▸ How to complete this task
Using the records below, output the stretch that opens with the line containing "- 主动争取：表达发展意愿" and closes with the line containing "When used inside", exactly and including both lines, with nothing more.

⟨

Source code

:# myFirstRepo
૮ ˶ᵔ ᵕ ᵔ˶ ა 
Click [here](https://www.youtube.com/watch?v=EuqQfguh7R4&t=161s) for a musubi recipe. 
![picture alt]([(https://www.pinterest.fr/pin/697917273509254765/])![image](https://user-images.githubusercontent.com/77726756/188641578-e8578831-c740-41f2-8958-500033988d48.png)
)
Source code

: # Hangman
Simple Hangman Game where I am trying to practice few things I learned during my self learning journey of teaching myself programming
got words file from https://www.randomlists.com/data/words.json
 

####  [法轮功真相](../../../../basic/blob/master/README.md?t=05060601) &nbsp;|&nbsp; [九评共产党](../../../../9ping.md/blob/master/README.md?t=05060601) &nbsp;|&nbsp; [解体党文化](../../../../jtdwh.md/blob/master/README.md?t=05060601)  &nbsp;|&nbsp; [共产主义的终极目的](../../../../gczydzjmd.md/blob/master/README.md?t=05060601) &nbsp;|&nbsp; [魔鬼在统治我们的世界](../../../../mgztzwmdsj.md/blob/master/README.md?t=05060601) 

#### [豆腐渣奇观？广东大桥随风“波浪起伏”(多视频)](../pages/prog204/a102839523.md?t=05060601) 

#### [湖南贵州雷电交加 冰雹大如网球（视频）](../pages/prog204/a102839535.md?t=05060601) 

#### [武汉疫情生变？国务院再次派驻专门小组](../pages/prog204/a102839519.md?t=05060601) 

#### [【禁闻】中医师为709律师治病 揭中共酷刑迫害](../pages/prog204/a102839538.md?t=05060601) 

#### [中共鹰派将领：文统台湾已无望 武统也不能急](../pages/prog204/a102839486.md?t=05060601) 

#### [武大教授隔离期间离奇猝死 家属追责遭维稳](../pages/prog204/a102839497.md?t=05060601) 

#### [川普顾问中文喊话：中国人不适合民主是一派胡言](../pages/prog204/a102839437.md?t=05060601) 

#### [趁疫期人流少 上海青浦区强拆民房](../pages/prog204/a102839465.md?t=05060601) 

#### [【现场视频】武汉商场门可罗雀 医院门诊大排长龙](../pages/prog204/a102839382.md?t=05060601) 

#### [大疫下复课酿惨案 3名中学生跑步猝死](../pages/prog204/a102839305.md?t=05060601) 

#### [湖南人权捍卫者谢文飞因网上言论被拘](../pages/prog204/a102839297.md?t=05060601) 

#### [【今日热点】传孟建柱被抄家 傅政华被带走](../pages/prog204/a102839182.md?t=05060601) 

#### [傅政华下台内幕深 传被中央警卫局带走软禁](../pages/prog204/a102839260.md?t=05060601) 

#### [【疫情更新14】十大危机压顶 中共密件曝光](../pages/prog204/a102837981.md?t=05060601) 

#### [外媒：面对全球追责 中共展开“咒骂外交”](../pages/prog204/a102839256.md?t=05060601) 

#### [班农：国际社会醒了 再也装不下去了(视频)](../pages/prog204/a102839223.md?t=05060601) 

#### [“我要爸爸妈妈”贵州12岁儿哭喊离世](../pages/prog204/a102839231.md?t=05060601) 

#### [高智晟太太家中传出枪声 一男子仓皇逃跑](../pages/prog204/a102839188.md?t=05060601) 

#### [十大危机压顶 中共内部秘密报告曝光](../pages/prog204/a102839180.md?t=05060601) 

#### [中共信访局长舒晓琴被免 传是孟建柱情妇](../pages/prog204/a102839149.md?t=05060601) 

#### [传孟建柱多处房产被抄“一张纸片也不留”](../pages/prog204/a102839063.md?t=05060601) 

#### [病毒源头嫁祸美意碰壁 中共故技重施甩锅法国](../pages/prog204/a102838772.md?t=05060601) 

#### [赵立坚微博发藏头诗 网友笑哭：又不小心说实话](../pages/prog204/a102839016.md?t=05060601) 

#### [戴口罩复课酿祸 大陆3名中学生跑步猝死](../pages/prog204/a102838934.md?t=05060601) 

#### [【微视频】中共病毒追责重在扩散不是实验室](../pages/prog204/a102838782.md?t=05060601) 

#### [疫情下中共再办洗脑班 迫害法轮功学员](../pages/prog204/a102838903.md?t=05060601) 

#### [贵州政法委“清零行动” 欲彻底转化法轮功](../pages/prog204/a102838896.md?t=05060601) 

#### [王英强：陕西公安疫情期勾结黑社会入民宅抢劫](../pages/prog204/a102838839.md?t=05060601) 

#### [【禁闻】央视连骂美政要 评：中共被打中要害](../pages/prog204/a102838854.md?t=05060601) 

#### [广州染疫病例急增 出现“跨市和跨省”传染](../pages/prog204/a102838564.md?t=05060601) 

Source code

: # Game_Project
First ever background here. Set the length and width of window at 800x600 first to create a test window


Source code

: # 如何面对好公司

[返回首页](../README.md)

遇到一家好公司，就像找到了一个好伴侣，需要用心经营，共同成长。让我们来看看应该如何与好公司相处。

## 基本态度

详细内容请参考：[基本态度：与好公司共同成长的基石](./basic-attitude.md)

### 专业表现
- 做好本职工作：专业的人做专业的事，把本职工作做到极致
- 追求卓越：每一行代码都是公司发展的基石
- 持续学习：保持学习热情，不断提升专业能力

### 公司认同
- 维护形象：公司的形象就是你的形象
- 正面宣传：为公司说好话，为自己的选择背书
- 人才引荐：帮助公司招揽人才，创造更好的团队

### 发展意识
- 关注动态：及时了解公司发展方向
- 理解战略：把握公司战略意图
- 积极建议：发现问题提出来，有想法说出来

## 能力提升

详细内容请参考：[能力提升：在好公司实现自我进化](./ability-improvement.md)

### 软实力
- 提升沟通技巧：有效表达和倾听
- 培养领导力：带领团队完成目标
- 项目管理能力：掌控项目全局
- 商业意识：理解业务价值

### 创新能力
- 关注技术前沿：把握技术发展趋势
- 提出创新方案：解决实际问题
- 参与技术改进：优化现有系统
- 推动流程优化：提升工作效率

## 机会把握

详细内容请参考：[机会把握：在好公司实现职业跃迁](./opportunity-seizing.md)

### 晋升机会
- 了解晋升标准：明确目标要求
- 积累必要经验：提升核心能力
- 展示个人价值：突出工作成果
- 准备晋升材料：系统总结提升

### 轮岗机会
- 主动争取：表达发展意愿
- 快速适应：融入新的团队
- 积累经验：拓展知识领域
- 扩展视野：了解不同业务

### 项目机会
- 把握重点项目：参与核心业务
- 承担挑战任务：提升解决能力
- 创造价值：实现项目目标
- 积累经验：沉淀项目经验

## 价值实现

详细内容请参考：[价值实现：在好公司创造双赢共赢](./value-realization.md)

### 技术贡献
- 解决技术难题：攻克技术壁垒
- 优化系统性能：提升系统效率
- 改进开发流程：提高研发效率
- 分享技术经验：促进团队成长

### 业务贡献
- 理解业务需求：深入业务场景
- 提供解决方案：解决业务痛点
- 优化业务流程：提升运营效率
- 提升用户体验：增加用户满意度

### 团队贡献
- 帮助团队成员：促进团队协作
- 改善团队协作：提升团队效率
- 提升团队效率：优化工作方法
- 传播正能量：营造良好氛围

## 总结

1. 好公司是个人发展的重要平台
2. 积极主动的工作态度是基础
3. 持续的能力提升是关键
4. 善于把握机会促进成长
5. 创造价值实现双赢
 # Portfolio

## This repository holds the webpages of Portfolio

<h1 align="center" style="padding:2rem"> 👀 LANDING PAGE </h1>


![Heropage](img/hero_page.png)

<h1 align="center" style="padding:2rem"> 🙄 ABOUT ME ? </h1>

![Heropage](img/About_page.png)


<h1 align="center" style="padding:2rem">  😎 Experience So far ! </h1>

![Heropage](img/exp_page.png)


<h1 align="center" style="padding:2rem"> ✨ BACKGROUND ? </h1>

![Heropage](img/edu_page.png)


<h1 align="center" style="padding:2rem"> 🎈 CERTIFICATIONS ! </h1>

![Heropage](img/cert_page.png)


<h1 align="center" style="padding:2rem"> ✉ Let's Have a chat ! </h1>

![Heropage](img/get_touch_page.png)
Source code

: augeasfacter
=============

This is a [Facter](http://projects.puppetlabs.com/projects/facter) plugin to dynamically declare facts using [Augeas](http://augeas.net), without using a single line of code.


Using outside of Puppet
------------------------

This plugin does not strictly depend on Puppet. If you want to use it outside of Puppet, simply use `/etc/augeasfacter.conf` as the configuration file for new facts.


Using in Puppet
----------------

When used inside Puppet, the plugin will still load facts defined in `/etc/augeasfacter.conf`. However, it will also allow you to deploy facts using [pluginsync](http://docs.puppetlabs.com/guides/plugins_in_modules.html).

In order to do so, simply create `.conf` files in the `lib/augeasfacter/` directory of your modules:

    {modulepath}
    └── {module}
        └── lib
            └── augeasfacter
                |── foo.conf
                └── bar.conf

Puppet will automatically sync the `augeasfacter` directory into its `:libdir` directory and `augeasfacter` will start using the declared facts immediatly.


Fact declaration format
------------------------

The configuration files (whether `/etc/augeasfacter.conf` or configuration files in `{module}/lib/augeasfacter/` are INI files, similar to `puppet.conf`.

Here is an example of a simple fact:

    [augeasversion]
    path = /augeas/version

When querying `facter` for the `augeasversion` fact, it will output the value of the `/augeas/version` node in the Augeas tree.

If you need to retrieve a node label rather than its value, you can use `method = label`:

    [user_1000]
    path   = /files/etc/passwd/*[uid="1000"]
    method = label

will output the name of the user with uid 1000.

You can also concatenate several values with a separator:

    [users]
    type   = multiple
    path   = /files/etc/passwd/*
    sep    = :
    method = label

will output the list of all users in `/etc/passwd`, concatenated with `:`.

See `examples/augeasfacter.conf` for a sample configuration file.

⟩

▸ Task answer
- 主动争取：表达发展意愿
- 快速适应：融入新的团队
- 积累经验：拓展知识领域
- 扩展视野：了解不同业务

### 项目机会
- 把握重点项目：参与核心业务
- 承担挑战任务：提升解决能力
- 创造价值：实现项目目标
- 积累经验：沉淀项目经验

## 价值实现

详细内容请参考：[价值实现：在好公司创造双赢共赢](./value-realization.md)

### 技术贡献
- 解决技术难题：攻克技术壁垒
- 优化系统性能：提升系统效率
- 改进开发流程：提高研发效率
- 分享技术经验：促进团队成长

### 业务贡献
- 理解业务需求：深入业务场景
- 提供解决方案：解决业务痛点
- 优化业务流程：提升运营效率
- 提升用户体验：增加用户满意度

### 团队贡献
- 帮助团队成员：促进团队协作
- 改善团队协作：提升团队效率
- 提升团队效率：优化工作方法
- 传播正能量：营造良好氛围

## 总结

1. 好公司是个人发展的重要平台
2. 积极主动的工作态度是基础
3. 持续的能力提升是关键
4. 善于把握机会促进成长
5. 创造价值实现双赢
 # Portfolio

## This repository holds the webpages of Portfolio

<h1 align="center" style="padding:2rem"> 👀 LANDING PAGE </h1>


![Heropage](img/hero_page.png)

<h1 align="center" style="padding:2rem"> 🙄 ABOUT ME ? </h1>

![Heropage](img/About_page.png)


<h1 align="center" style="padding:2rem">  😎 Experience So far ! </h1>

![Heropage](img/exp_page.png)


<h1 align="center" style="padding:2rem"> ✨ BACKGROUND ? </h1>

![Heropage](img/edu_page.png)


<h1 align="center" style="padding:2rem"> 🎈 CERTIFICATIONS ! </h1>

![Heropage](img/cert_page.png)


<h1 align="center" style="padding:2rem"> ✉ Let's Have a chat ! </h1>

![Heropage](img/get_touch_page.png)
Source code

: augeasfacter
=============

This is a [Facter](http://projects.puppetlabs.com/projects/facter) plugin to dynamically declare facts using [Augeas](http://augeas.net), without using a single line of code.


Using outside of Puppet
------------------------

This plugin does not strictly depend on Puppet. If you want to use it outside of Puppet, simply use `/etc/augeasfacter.conf` as the configuration file for new facts.


Using in Puppet
----------------

When used inside Puppet, the plugin will still load facts defined in `/etc/augeasfacter.conf`. However, it will also allow you to deploy facts using [pluginsync](http://docs.puppetlabs.com/guides/plugins_in_modules.html).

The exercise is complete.